**YOUR ASSIGNMENT**
For this exercise, repeat the records below exactly as written.

**DATA FOR ANALYSIS**
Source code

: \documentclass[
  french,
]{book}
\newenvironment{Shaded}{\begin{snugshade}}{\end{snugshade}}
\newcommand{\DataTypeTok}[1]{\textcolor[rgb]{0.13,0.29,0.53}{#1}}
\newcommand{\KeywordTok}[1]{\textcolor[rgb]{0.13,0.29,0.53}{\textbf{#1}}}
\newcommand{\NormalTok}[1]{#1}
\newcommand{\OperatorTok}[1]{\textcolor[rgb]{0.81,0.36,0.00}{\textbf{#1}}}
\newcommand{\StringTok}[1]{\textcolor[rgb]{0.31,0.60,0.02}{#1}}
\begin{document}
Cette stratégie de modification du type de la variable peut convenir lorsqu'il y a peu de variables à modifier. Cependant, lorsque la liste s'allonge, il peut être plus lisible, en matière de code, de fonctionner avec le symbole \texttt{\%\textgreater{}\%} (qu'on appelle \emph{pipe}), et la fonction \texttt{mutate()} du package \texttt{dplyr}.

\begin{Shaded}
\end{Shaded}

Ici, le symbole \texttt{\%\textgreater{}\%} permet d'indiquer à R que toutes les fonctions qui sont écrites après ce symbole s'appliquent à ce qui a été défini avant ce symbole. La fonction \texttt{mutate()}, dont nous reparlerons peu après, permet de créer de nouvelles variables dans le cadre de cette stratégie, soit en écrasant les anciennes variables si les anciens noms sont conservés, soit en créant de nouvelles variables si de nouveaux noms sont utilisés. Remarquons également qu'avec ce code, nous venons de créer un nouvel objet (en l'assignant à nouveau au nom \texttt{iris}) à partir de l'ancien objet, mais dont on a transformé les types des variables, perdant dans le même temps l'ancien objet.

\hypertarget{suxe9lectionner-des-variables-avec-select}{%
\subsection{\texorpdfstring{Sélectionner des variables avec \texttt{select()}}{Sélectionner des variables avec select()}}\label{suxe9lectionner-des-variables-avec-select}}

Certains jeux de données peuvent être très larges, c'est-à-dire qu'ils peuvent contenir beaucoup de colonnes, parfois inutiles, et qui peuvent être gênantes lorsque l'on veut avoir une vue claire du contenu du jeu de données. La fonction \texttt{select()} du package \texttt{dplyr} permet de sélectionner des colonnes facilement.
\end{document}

**SOLUTION TO THIS TASK**
Source code

: \documentclass[
  french,
]{book}
\newenvironment{Shaded}{\begin{snugshade}}{\end{snugshade}}
\newcommand{\DataTypeTok}[1]{\textcolor[rgb]{0.13,0.29,0.53}{#1}}
\newcommand{\KeywordTok}[1]{\textcolor[rgb]{0.13,0.29,0.53}{\textbf{#1}}}
\newcommand{\NormalTok}[1]{#1}
\newcommand{\OperatorTok}[1]{\textcolor[rgb]{0.81,0.36,0.00}{\textbf{#1}}}
\newcommand{\StringTok}[1]{\textcolor[rgb]{0.31,0.60,0.02}{#1}}
\begin{document}
Cette stratégie de modification du type de la variable peut convenir lorsqu'il y a peu de variables à modifier. Cependant, lorsque la liste s'allonge, il peut être plus lisible, en matière de code, de fonctionner avec le symbole \texttt{\%\textgreater{}\%} (qu'on appelle \emph{pipe}), et la fonction \texttt{mutate()} du package \texttt{dplyr}.

\begin{Shaded}
\end{Shaded}

Ici, le symbole \texttt{\%\textgreater{}\%} permet d'indiquer à R que toutes les fonctions qui sont écrites après ce symbole s'appliquent à ce qui a été défini avant ce symbole. La fonction \texttt{mutate()}, dont nous reparlerons peu après, permet de créer de nouvelles variables dans le cadre de cette stratégie, soit en écrasant les anciennes variables si les anciens noms sont conservés, soit en créant de nouvelles variables si de nouveaux noms sont utilisés. Remarquons également qu'avec ce code, nous venons de créer un nouvel objet (en l'assignant à nouveau au nom \texttt{iris}) à partir de l'ancien objet, mais dont on a transformé les types des variables, perdant dans le même temps l'ancien objet.

\hypertarget{suxe9lectionner-des-variables-avec-select}{%
\subsection{\texorpdfstring{Sélectionner des variables avec \texttt{select()}}{Sélectionner des variables avec select()}}\label{suxe9lectionner-des-variables-avec-select}}

Certains jeux de données peuvent être très larges, c'est-à-dire qu'ils peuvent contenir beaucoup de colonnes, parfois inutiles, et qui peuvent être gênantes lorsque l'on veut avoir une vue claire du contenu du jeu de données. La fonction \texttt{select()} du package \texttt{dplyr} permet de sélectionner des colonnes facilement.
\end{document}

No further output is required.